▶ Exercise instructions:
Your task is to repeat exactly the lines below between the line holding "- [Dockerising React" and the line holding "A tool for mapping", inclusive, and only those.

▶ Supplied information:
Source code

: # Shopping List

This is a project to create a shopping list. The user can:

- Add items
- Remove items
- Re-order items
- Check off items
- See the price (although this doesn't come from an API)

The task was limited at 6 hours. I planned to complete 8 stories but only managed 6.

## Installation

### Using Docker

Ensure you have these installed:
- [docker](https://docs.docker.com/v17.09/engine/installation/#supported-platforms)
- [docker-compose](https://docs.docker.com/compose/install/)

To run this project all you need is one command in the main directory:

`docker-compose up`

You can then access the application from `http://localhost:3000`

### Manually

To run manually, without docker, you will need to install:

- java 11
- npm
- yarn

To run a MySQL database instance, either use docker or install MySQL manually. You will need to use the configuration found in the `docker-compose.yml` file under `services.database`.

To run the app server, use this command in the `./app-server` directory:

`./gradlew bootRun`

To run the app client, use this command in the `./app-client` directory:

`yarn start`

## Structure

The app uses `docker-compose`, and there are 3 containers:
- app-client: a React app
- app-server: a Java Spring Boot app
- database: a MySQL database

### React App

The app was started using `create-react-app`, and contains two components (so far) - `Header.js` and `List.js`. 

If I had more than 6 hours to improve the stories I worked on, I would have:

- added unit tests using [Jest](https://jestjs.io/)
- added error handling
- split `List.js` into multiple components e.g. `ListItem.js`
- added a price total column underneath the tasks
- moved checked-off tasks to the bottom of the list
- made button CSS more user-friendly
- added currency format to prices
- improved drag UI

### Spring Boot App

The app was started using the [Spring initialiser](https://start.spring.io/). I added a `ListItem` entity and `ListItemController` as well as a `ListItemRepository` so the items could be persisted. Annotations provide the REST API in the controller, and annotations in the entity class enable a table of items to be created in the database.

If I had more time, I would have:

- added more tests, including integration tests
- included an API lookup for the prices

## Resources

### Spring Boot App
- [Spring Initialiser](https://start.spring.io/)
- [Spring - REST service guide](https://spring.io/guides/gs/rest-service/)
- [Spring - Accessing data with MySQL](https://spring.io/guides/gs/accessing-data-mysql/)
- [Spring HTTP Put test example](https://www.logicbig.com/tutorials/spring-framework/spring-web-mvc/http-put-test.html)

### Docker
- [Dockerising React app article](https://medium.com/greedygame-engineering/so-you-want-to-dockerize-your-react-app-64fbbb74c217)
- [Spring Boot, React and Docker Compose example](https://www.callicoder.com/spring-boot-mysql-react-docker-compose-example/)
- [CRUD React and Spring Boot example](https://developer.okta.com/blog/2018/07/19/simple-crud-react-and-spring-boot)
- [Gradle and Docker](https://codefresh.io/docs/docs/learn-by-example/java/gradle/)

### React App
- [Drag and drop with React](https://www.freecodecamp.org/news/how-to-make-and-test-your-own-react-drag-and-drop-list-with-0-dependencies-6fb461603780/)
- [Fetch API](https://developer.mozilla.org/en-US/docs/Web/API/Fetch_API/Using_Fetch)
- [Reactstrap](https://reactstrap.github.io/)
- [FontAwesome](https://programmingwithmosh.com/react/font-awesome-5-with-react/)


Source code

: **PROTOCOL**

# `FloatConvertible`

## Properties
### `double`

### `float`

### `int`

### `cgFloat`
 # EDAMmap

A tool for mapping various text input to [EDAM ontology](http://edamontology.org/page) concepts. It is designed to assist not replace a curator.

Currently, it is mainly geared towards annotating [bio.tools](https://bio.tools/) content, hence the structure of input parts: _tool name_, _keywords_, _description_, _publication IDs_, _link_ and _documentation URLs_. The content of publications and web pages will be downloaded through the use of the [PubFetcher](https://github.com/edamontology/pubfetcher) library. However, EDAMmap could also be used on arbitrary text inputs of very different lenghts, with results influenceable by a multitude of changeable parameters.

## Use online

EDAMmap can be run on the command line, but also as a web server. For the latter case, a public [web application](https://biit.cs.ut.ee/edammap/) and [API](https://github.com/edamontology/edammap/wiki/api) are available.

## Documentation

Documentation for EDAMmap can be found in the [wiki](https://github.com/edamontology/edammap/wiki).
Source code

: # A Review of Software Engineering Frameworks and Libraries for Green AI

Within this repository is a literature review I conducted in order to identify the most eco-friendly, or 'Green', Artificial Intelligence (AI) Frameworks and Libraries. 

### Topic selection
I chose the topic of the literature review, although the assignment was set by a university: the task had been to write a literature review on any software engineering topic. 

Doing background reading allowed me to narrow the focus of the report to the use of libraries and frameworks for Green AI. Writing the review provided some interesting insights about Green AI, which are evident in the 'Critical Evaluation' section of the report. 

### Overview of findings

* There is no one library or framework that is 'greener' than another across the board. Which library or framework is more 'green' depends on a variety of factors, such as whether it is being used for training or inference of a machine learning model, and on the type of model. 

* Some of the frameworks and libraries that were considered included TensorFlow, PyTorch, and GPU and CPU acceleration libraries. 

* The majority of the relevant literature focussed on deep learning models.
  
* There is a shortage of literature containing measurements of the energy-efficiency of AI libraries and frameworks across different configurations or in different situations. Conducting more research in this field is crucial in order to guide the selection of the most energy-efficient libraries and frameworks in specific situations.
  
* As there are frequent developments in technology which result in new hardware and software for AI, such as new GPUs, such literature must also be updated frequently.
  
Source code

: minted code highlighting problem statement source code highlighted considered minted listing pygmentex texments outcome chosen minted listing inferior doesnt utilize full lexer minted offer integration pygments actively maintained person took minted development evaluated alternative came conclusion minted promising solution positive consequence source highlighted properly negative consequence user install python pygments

▶ Solution for this task:
- [Dockerising React app article](https://medium.com/greedygame-engineering/so-you-want-to-dockerize-your-react-app-64fbbb74c217)
- [Spring Boot, React and Docker Compose example](https://www.callicoder.com/spring-boot-mysql-react-docker-compose-example/)
- [CRUD React and Spring Boot example](https://developer.okta.com/blog/2018/07/19/simple-crud-react-and-spring-boot)
- [Gradle and Docker](https://codefresh.io/docs/docs/learn-by-example/java/gradle/)

### React App
- [Drag and drop with React](https://www.freecodecamp.org/news/how-to-make-and-test-your-own-react-drag-and-drop-list-with-0-dependencies-6fb461603780/)
- [Fetch API](https://developer.mozilla.org/en-US/docs/Web/API/Fetch_API/Using_Fetch)
- [Reactstrap](https://reactstrap.github.io/)
- [FontAwesome](https://programmingwithmosh.com/react/font-awesome-5-with-react/)


Source code

: **PROTOCOL**

# `FloatConvertible`

## Properties
### `double`

### `float`

### `int`

### `cgFloat`
 # EDAMmap

A tool for mapping various text input to [EDAM ontology](http://edamontology.org/page) concepts. It is designed to assist not replace a curator.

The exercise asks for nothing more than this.